マタイは、以前ひょっとしてもうお伝えしたかもしれませんが、20年近く前ミュンヘンに住んでいた頃、ガスタイクのホールでミュンヘンバッハ管がマタイをやり、当時小学生の子供と行きました。ただ、子供が退屈してしまい、二人で伸びたり縮んだりしていたら、周りのドイツ人の小父さんたちに「静かにしろ!」と怒られ、縮んでしまいました。以来マタイ他は皆苦手なんですが。佐村河内守の作品は、先日テレビで観ました。yokochanさんのお名前もはっきりと確認できて、感動しましたよ!!
投稿: 安倍禮爾 | 2013年4月 7日 (日) 20時16分
安倍禮爾さん、こんばんは。
親類や親との別れはもう一巡しつつあり、そうですね、友との別れもこうしてやってくるのですね。

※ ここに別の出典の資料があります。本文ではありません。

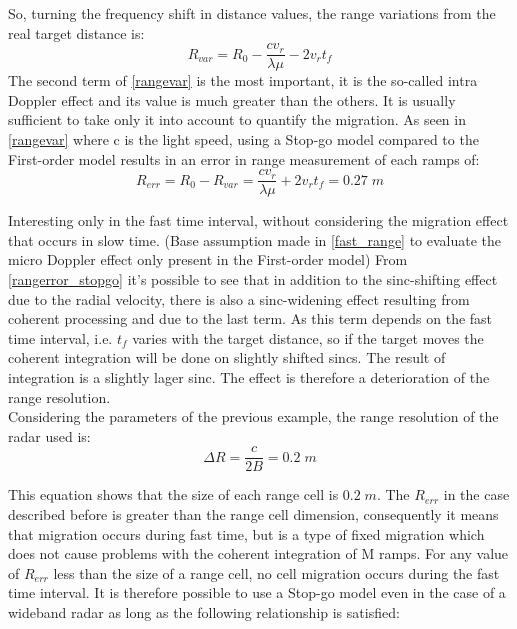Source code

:So, turning the frequency shift in distance values, the range variations from the real target distance is: 
\begin{equation}
    R_{var} = R_0 - \frac{c v_{r}}{\lambda \mu} -2v_r t_f
    \label{rangevar}
\end{equation} 
The second term of \ref{rangevar} is the most important, it is the so-called intra Doppler effect and its value is much greater than the others. It is usually sufficient to take only it into account to quantify the migration.
As seen in \ref{rangevar} where c is the light speed, using a Stop-go model compared to the First-order model results in an error in range measurement of each ramps of: 
\begin{equation}
    R_{err} = R_0 - R_{var} = \frac{c v_{r}}{\lambda \mu} + 2v_r t_f = 0.27\; m
    \label{rangerror_stopgo}
\end{equation} 

Interesting only in the fast time interval, without considering the migration effect that occurs in slow time. (Base assumption made in \ref{fast_range} to evaluate the micro Doppler effect only present in the First-order model)
From \ref{rangerror_stopgo} it's possible to see that in addition to the sinc-shifting effect due to the radial velocity, there is also a sinc-widening effect resulting from coherent processing and due to the last term. 
As this term depends on the fast time interval, i.e. $t_{f}$ varies with the target distance, so if the target moves the coherent integration will be done on slightly shifted sincs. The result of integration is a slightly lager sinc.
The effect is therefore a deterioration of the range resolution.\\ Considering the parameters of the previous example, the range resolution of the radar used is:
\begin{equation}
    \Delta R = \frac{c}{2B} = 0.2\; m
    \label{resolutionex}
\end{equation}

This equation shows that the size of each range cell is $ 0.2\; m$. The $R_{err}$ in the case described before is greater than the range cell dimension, consequently it means that migration occurs during fast time, but is a type of fixed migration which does not cause problems with the coherent integration of M ramps. For any value of $R_{err}$ less than the size of a range cell, no cell migration occurs during the fast time interval. It is therefore possible to use a Stop-go model even in the case of a wideband radar as long as the following relationship is satisfied:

自分もそういう段階にさしかかりつつあることも自認しなくてはなりません。
マタイの思いで、いえいえ、お子様のくだりは初にお聞かせいただきました。
すごい経験でらっしゃいます。
幸いに、マタイやバッハの宗教作品においてはよき思いでばかりですので、心打つ偉大な作品として、わたしのなかには位置しております。
あんな感じに放映されるとは知らず、ちょっと驚き、そしてうれしかったりしますが、あまりコマーシャリズムに乗ってしまうと、ちょっと待てよ、という感じになります。

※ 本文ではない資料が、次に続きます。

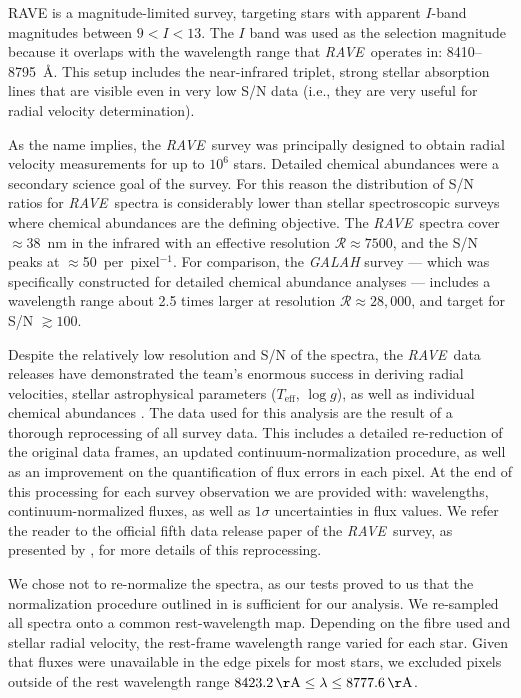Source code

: \documentclass[preprint2,trackchanges]{aastex}
\newcommand{\project}[1]{\textsl{#1}}
\newcommand{\acronym}[1]{{\small{#1}}}
\newcommand{\rave}{\project{\acronym{RAVE}}}
\newcommand{\logg}{\log g}
\newcommand{\teff}{T_{\mathrm{eff}}}
\begin{document}
RAVE is a magnitude-limited survey, targeting stars with apparent $I$-band
magnitudes between $9 < I < 13$.  The $I$ band was used as the selection
magnitude because it overlaps with the wavelength range that \rave\ operates in:
8410--8795~\AA.  This setup includes the  near-infrared triplet,
strong stellar absorption lines that are visible even in very low S/N data 
(i.e., they are very useful for radial velocity determination).  


As the name implies, the \rave\ survey was principally designed to obtain radial
velocity measurements for up to $10^6$ stars.  Detailed chemical abundances were
a secondary science goal of the survey.  For this reason the distribution
of S/N ratios for \rave\ spectra is considerably lower than stellar 
spectroscopic surveys where chemical abundances are the defining objective.  The 
\rave\ spectra cover $\approx38$~nm in the infrared with an effective resolution
$\mathcal{R} \approx 7500$, and the S/N peaks at $\approx$50~per~pixel$^{-1}$.
For comparison, the \project{GALAH} survey \citep{DeSilva_2015} --- which was 
specifically constructed for detailed chemical abundance analyses --- includes a
wavelength range about 2.5 times larger at resolution $\mathcal{R} \approx 28,000$,
and target for S/N $\gtrsim100$.


Despite the relatively low resolution and S/N of the spectra, the \rave\ data
releases have demonstrated the team's enormous success in deriving radial 
velocities, stellar astrophysical parameters ($\teff$, $\logg$), as well as 
individual chemical abundances \citep{Steinmetz_2006,Zwitter_2008,Siebert_2011,
Kordopatis_2013, Kunder_2016}.  The data used for this analysis are the result
of a thorough reprocessing of all survey data.  This includes a detailed
re-reduction of the original data frames, an updated continuum-normalization
procedure, as well as an improvement on the quantification of flux errors in
each pixel.  At the end of this processing for each survey observation we are 
provided with: wavelengths, continuum-normalized fluxes, as well as 
$1\sigma$ uncertainties in flux values.  We refer the reader to the official 
fifth data release paper of the \rave\ survey, as presented by
\citet{Kunder_2016}, for more details of this reprocessing.


We chose not to re-normalize the spectra, as our tests proved to us that the
normalization procedure outlined in \citet{Kunder_2016} is sufficient for our
analysis.  We re-sampled all spectra onto a common rest-wavelength map.
Depending on the fibre used and stellar radial velocity, the rest-frame wavelength
range varied for each star.  Given that fluxes were unavailable in the edge
pixels for most stars, we excluded pixels outside of the rest wavelength range
$8423.2\,{\rm \AA} \le \lambda \le 8777.6\,{\rm \AA}$.
\end{document}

投稿: yokochan | 2013年4月 7日 (日) 22時12分
yokochanさん、おはようございます。
私もご冥福をお祈りいたします。
私は、交響曲第1番"HiROSHiMA"を一度お蔵入りにしていました。再び聴くきっかけを頂いたのは、貴ブログの2011.8.6付の記事でした。

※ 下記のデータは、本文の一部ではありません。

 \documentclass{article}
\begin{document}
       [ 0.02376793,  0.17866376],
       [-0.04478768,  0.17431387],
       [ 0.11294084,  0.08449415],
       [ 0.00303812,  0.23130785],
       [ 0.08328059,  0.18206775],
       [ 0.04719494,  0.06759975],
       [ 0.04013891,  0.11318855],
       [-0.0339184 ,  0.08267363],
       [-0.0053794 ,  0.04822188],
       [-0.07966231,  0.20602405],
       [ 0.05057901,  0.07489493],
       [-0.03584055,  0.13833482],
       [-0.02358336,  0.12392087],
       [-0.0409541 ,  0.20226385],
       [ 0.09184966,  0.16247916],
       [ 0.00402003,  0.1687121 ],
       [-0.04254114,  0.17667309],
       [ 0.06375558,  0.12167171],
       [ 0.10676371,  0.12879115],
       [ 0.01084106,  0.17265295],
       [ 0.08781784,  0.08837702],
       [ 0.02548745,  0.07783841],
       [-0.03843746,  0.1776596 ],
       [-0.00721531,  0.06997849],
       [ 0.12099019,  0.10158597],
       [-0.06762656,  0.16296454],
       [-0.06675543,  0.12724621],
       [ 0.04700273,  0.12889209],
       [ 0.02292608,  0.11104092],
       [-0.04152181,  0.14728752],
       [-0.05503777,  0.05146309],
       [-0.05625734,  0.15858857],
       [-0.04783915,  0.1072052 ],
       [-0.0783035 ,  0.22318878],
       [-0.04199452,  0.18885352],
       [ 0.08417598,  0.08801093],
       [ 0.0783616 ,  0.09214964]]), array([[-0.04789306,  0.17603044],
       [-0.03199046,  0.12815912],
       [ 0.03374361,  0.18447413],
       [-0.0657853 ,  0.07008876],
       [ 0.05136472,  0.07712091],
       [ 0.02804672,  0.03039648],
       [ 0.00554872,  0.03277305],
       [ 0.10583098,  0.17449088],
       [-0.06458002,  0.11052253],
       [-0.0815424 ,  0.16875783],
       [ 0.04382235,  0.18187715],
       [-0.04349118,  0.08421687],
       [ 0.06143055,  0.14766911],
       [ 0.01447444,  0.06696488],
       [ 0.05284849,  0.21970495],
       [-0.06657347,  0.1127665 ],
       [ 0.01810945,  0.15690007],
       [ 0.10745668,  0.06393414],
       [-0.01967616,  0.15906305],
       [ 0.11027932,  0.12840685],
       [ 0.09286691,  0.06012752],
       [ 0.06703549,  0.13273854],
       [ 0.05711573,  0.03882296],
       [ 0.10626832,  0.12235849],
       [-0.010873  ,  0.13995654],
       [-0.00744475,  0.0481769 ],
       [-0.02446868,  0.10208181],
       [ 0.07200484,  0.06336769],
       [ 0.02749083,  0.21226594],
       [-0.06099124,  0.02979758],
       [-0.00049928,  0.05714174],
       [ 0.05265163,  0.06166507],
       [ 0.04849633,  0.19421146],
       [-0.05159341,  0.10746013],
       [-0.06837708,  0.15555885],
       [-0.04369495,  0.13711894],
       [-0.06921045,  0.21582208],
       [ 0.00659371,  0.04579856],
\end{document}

もともとハヴァガール・ブライアン交響曲第1番「ゴシック」とヴィーン世紀末関連で読んでおりましたが、改めて深く感謝致します。
>あまりコマーシャリズムに乗ってしまうと、ちょっと待てよ、という感じになります。
こちらもTV写りこそないですが、FBでイイねが10付けられたりするのはいいとして、名無しかつ言葉の汚いコメントには辟易しましたね。私は、2ch以外できればステハンも認めない主義なので、ネチケットを守らないコメントには、注意書きで規制をかけました。もともとそうしているのですが、別掲することになるとはという思いで今もいます。みんなyokochanさんのような方であれば大歓迎なのですが。
今、ようやく氏が賞賛される理由が本当にわかったような気がします。詳細は、名前をクリックするととべる記事に書いた通りです。
私自身、最近ももいろクローバーZの楽曲を手掛けていた前山田健一さんのアレンジが面白いと思ったりしながらも、佐村河内守さんは、間違いなく最高峰の作曲家だと思います。
私も、第2楽章のトロンボーンによる無常なるコラールが、この1週間頭の中でどこかしらで流れていました。氏が同じく悩める友と同じ目線で苦悩を分かち合い祈る姿が思い浮かんできます。ブログは、違う言葉で綴りました。
投稿: Kasshini | 2013年4月 8日 (月) 07時24分
Kasshiniさん、こんばんは。
いろいろと忙しくて、ご返信が遅くなってしまいました。
そしてご丁寧にありがとうございました。
佐村河内さんが広く知られ注目されるのは大いに喜ばしいことなのですが、名前やいろんなレッテルが独り歩きしてしまう、そんなコマーシャリズムが不安です。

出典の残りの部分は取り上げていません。